Oxford Dictionaries has named "toxic" as its official word of the year. We use it a lot in its original context – to identify a poisonous or harmful substance. But the real growth in use of the word has been as a metaphor – "toxic" relationships or "toxic" attitudes, like those that inspired the #MeToo movement.
Oxford reports a 45 percent increase in searches for the word. Environmental scientists and activists have labored for years to defeat the notion that "dilution is the solution to pollution." Now, it's the word "toxic" itself that faces dilution.
Didn't see that one coming.
Belated birthday wishes
Credit: Gage Skidmore/flickr
Last Thursday, Senator Jim Inhofe turned 84. I have a standing interview request with the Senator for Nov. 17, 2034, his hundredth birthday – he's an unusually youthful octogenarian, so he may make it.
At that time, I'm looking for a sit down to discuss how the Senator's climate "hoax" is going.
Zinke: Next to resign?
There's stiff competition on which Trump principal will go next: Chief of Staff Kelly? Homeland Secretary Nielsen? But for those who keep records on such things, Interior Secretary Ryan Zinke is another likely pick, with multiple ethics investigations underway.

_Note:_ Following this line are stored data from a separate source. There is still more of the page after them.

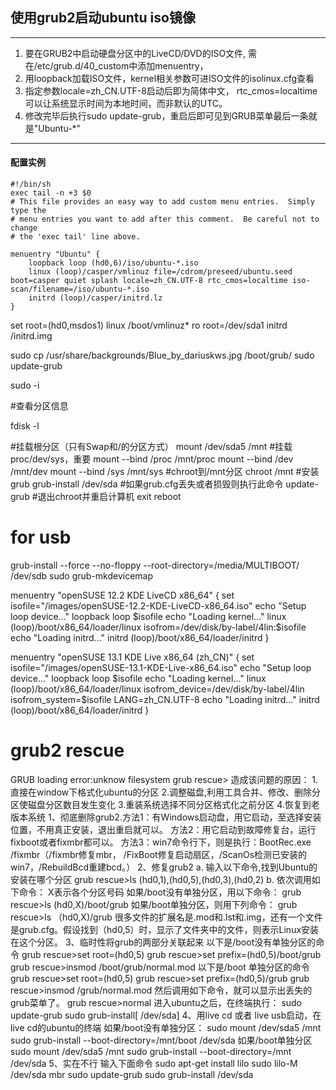 ## 使用grub2启动ubuntu iso镜像
***
1. 要在GRUB2中启动硬盘分区中的LiveCD/DVD的ISO文件, 需在/etc/grub.d/40_custom中添加menuentry，
2. 用loopback加载ISO文件，kernel相关参数可进ISO文件的isolinux.cfg查看
3. 指定参数locale=zh_CN.UTF-8启动后即为简体中文， rtc_cmos=localtime可以让系统显示时间为本地时间，而非默认的UTC。
4. 修改完毕后执行sudo update-grub，重启后即可见到GRUB菜单最后一条就是"Ubuntu-*"

***
#### 配置实例
``` shell
#!/bin/sh
exec tail -n +3 $0
# This file provides an easy way to add custom menu entries.  Simply type the
# menu entries you want to add after this comment.  Be careful not to change
# the 'exec tail' line above.

menuentry "Ubuntu" {
    loopback loop (hd0,6)/iso/ubuntu-*.iso
    linux (loop)/casper/vmlinuz file=/cdrom/preseed/ubuntu.seed boot=casper quiet splash locale=zh_CN.UTF-8 rtc_cmos=localtime iso-scan/filename=/iso/ubuntu-*.iso
    initrd (loop)/casper/initrd.lz
}
```

set root=(hd0,msdos1)
linux /boot/vmlinuz* ro root=/dev/sda1
initrd /initrd.img

sudo cp /usr/share/backgrounds/Blue_by_dariuskws.jpg /boot/grub/
sudo update-grub

sudo -i

#查看分区信息

fdisk -l

#挂载根分区（只有Swap和/的分区方式）
mount /dev/sda5 /mnt
#挂载proc/dev/sys，重要
mount --bind /proc /mnt/proc
mount --bind /dev /mnt/dev
mount --bind /sys /mnt/sys
#chroot到/mnt分区
chroot /mnt
#安装grub
grub-install /dev/sda
#如果grub.cfg丢失或者损毁则执行此命令
update-grub
#退出chroot并重启计算机
exit
reboot

# for usb
grub-install --force --no-floppy --root-directory=/media/MULTIBOOT/ /dev/sdb
sudo grub-mkdevicemap

menuentry "openSUSE 12.2 KDE LiveCD x86_64" {
    set isofile="/images/openSUSE-12.2-KDE-LiveCD-x86_64.iso"
    echo "Setup loop device..."
    loopback loop $isofile
    echo "Loading kernel..."
    linux (loop)/boot/x86_64/loader/linux isofrom=/dev/disk/by-label/4lin:$isofile
    echo "Loading initrd..."
    initrd (loop)/boot/x86_64/loader/initrd
}


menuentry "openSUSE 13.1 KDE Live x86_64 (zh_CN)" {
    set isofile="/images/openSUSE-13.1-KDE-Live-x86_64.iso"
    echo "Setup loop device..."
    loopback loop $isofile
    echo "Loading kernel..."
    linux (loop)/boot/x86_64/loader/linux isofrom_device=/dev/disk/by-label/4lin isofrom_system=$isofile LANG=zh_CN.UTF-8
    echo "Loading initrd..."
    initrd (loop)/boot/x86_64/loader/initrd
}

# grub2 rescue
GRUB loading
error:unknow filesystem
grub rescue>
造成该问题的原因：
	1.直接在window下格式化ubuntu的分区
	2.调整磁盘,利用工具合并、修改、删除分区使磁盘分区数目发生变化
	3.重装系统选择不同分区格式化之前分区
	4.恢复到老版本系统
1、彻底删除grub2.方法1：有Windows启动盘，用它启动，至选择安装位置，不用真正安装，退出重启就可以。
		方法2：用它启动到故障修复台，运行fixboot或者fixmbr都可以。
		方法3：win7命令行下，则是执行：BootRec.exe /fixmbr（/fixmbr修复mbr， /FixBoot修复启动扇区，/ScanOs检测已安装的win7，/RebuildBcd重建bcd。）
2、修复grub2
a. 输入以下命令,找到Ubuntu的安装在哪个分区
grub rescue>ls
(hd0,1),(hd0,5),(hd0,3),(hd0,2)
b. 依次调用如下命令： X表示各个分区号码
如果/boot没有单独分区，用以下命令：
grub rescue>ls (hd0,X)/boot/grub
如果/boot单独分区，则用下列命令：
grub rescue>ls （hd0,X)/grub
很多文件的扩展名是.mod和.lst和.img，还有一个文件是grub.cfg。假设找到（hd0,5）时，显示了文件夹中的文件，则表示Linux安装在这个分区。
3、临时性将grub的两部分关联起来
以下是/boot没有单独分区的命令
grub rescue>set root=(hd0,5)
grub rescue>set prefix=(hd0,5)/boot/grub
grub rescue>insmod /boot/grub/normal.mod
以下是/boot 单独分区的命令
grub rescue>set root=(hd0,5)
grub rescue>set prefix=(hd0,5)/grub
grub rescue>insmod /grub/normal.mod
然后调用如下命令，就可以显示出丢失的grub菜单了。
grub rescue>normal
进入ubuntu之后，在终端执行：
    sudo update-grub
    sudo grub-install[ /dev/sda]
4、用live cd 或者 live usb启动，在live cd的ubuntu的终端
如果/boot没有单独分区：
sudo mount /dev/sda5 /mnt
sudo grub-install --boot-directory=/mnt/boot /dev/sda
如果/boot单独分区
sudo mount /dev/sda5 /mnt
sudo grub-install --boot-directory=/mnt /dev/sda
5、实在不行 输入下面命令
  sudo apt-get install lilo
  sudo lilo-M /dev/sda mbr
  sudo update-grub
  sudo grub-install /dev/sda
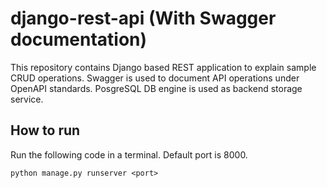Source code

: # django-rest-api (With Swagger documentation)
This repository contains Django based REST application to explain sample CRUD operations. Swagger is used to document API operations under OpenAPI standards. PosgreSQL DB engine is used as backend storage service.

## How to run
Run the following code in a terminal. Default port is 8000.
```
python manage.py runserver <port>
```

Ronald Reagan's scandal-plagued EPA Administrator Anne Gorsuch Burford and Interior Secretary James Watt both made fairly quick exits – Gorsuch lasted two years, two months before spending more time with her family, including future Supreme Court Justice and son Neil. Watt made it two years, nine months.
Scott Pruitt bested the elder Gorsuch, exiting in a year and six months. If Zinke leaves any time before next October, Trump's environmental team will enjoy a clean sweep in the swampy Olympics.